County School Board Considers Living Wage

The Albemarle County School Board has submitted their annual budget to the Board of Supervisors, requesting $99.9M in funding. As a part of that discussion, the board agreed that no employee of the school system should make less than $8/hour, as 53 employees currently do. School staff will look into raising the pay of all of those individuals to come in line with the City of Charlottesville and UVa’s living wage standards. Kate Andrews has the story in today’s Progress.

11 Responses to “County School Board Considers Living Wage”

  • A simple, progressive act. Somebody someewhere in the school system brought this up one day, and now it has gotten close to being a reality.

  • If you include the benefits package no one makes less thena $8 an hour. That however is another story.

  • You know, that’s a good point about the benefits package. Ought we to praise one employer, who, for example, pays $8.00 hourly wage as a minimum, but provides no benefits, while we criticize another who pays $7.50, but includes full medical insurance without cost to employees? As an employer, I know that benefit is worth more than $.50 an hour.

    Have Living Wage advocates considered this? I bring it up, for enlightenment, not criticism.

  • An important thing to consider, sure, but does the situation exist often? Are there many employers who pay less than a “living wage” but provide benefits?

    And if there are, they certainly would have the option to cut back on those benefits if they couldn’t afford them.

    I think the living wage camp understands the “something’s gotta give” concept, but the beef of the issue comes from the fact that those who don’t make $8/hour just need more cash to pay the rent before they can think too hard about health insurance.

  • Does it exist? you mean beside the University, Albemarle County, and some small companies I know. The answer is at the margins yes but there is no simple way to check. They not protesting outside Bodo’s, Yet!

  • They not protesting outside Bodo’s, Yet!

    I suspect that this is, at least in part, because a lot of people that work at Bodo’s (I’m guessing here based on the employees that I’ve gotten to know over the years) are students that work there for some extra cash, or to help pay tuition. They don’t have children, a spouse, and often don’t have expenses that the rest of us have, because their parents are covering them.

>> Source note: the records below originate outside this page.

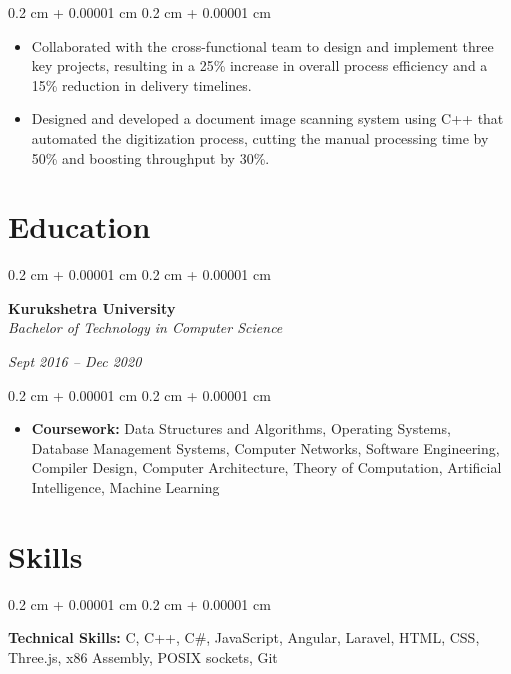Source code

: \documentclass[10pt, letterpaper]{article}
\newenvironment{highlights}{
    \begin{itemize}[
        topsep=0.10 cm,
        parsep=0.10 cm,
        partopsep=0pt,
        itemsep=0pt,
        leftmargin=0.4 cm + 10pt
    ]
}{
    \end{itemize}
} %
\newenvironment{onecolentry}{
    \begin{adjustwidth}{
        0.2 cm + 0.00001 cm
    }{
        0.2 cm + 0.00001 cm
    }
}{
    \end{adjustwidth}
} %
\newenvironment{twocolentry}[2][]{
    \onecolentry
    \def\secondColumn{#2}
    \setcolumnwidth{\fill, 4.5 cm}
    \begin{paracol}{2}
}{
    \switchcolumn \raggedleft \secondColumn
    \end{paracol}
    \endonecolentry
} %
\begin{document}
        \vspace{0.10 cm}
        \begin{onecolentry}
            \begin{highlights}
                \item Collaborated with the cross-functional team to design and implement three key projects, resulting in a 25\% increase in overall process efficiency and a 15\% reduction in delivery timelines.
                \item Designed and developed a document image scanning system using C++ that automated the digitization process, cutting the manual processing time by 50\% and boosting throughput by 30\%.
            \end{highlights}
        \end{onecolentry}

    \section{Education}

        \begin{twocolentry}{
        \textit{Sept 2016 – Dec 2020}}
            \textbf{Kurukshetra University} \\
            \textit{Bachelor of Technology in Computer Science}
        \end{twocolentry}

        \vspace{0.10 cm}
        \begin{onecolentry}
            \begin{highlights}
                \item \textbf{Coursework:} Data Structures and Algorithms, Operating Systems, Database Management Systems, Computer Networks, Software Engineering, Compiler Design, Computer Architecture, Theory of Computation, Artificial Intelligence, Machine Learning
            \end{highlights}
        \end{onecolentry}

    \section{Skills}

    \begin{onecolentry}
        \textbf{Technical Skills:} C, C++, C\#, JavaScript, Angular, Laravel, HTML, CSS, Three.js, x86 Assembly, POSIX sockets, Git \end{onecolentry}
\end{document}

    Obviously, that’s not true of everybody, but there is something to be said regarding the necessity of a living wage at some jobs over others. I don’t think that Chaps, for example, needs to pay a living wage now or anytime soon; it’s almost entirely staffed by 14- to 17-year-olds that work there for 5-15 hours a week for pocket money.

    Industries that rely on skilled labor, employ a significant percentage of their employees full-time, etc….those make more attractive and appropriate targets when it comes to pushing the living wage. It’s a need-based thing, so let’s start with those who need it!

  • When hiring someone why should I give one moment of thought to their family situation. I can’t ask about large portions of their personal lives so why should the family matter. Or put another way should I only hire single people because

    I can’t pay $8 an hour.

    It is not need based at all. I should hire qualified people to do a job not make their family my dependents. I have my own family to take care of. They could always start a business like me. But given the paperwork hassle and goverment do-gooder interference it’s a wonder why some people both at all.

    You basically endorse slave wages for college students. Why stop there? It is now and has always been a JOB-based thing. Unless you would like to become a socialist country.

  • $8/hour is the living wage in our area for a family of four, if memory serves. $8/hour ceases to be a quasi-magic number when applied to a 17-year-old dependent. A living wage for them is probably a lot closer to $0/hour. If we as a society are going to pressure businesses to pay a living wage, I believe that it’s far more important to start with corporations that employ a high percentage of having-a-family-aged people rather than corporations that provide kids’ first jobs.

  • wow, did you even read the last post! Why shouldn’t I only hire single college students? If someone with a family applies should I throw out their application. Please answer the post not repeat why $8 is a good idea.

    Remember I shouldn’t have to consider someone’s private life when I hire them.

  • Why shouldn’t I only hire single college students? If someone with a family applies should I throw out their application.

    Because that would be illegal. :) No, actually, the same thing could be said of, say, insurance benefits. If your company provides benefits, why would you ever hire somebody with, say, health problems? If you extended benefits to family members, then why would you hire people with large families? Yet, somehow, employers continue to offer health insurance.

    I’m sorry, but I’m sick, and my head hurts a lot, and I’m certainly not able to think clearly (yeah, yeah, I know, I’m leaving myself open there :) — hence my last reply having little to do with your original query. You know that I’m not one to give up on a good discussion, but I’m hoping that somebody else will pick up where I’m leaving off with this. Unless I somehow feel better tomorrow, in which case I’ll dive back in. :)

  • Dear Waldo please get some rest, you have a big day ahead of you on Saturday.

    1.It won’t be illegal to just hire single college students. If you didn’t ask for that information.

    2. The whole need questions needs to be addressed.

    3. If some has health problems it becomes, in most cases, a pre-existing condition.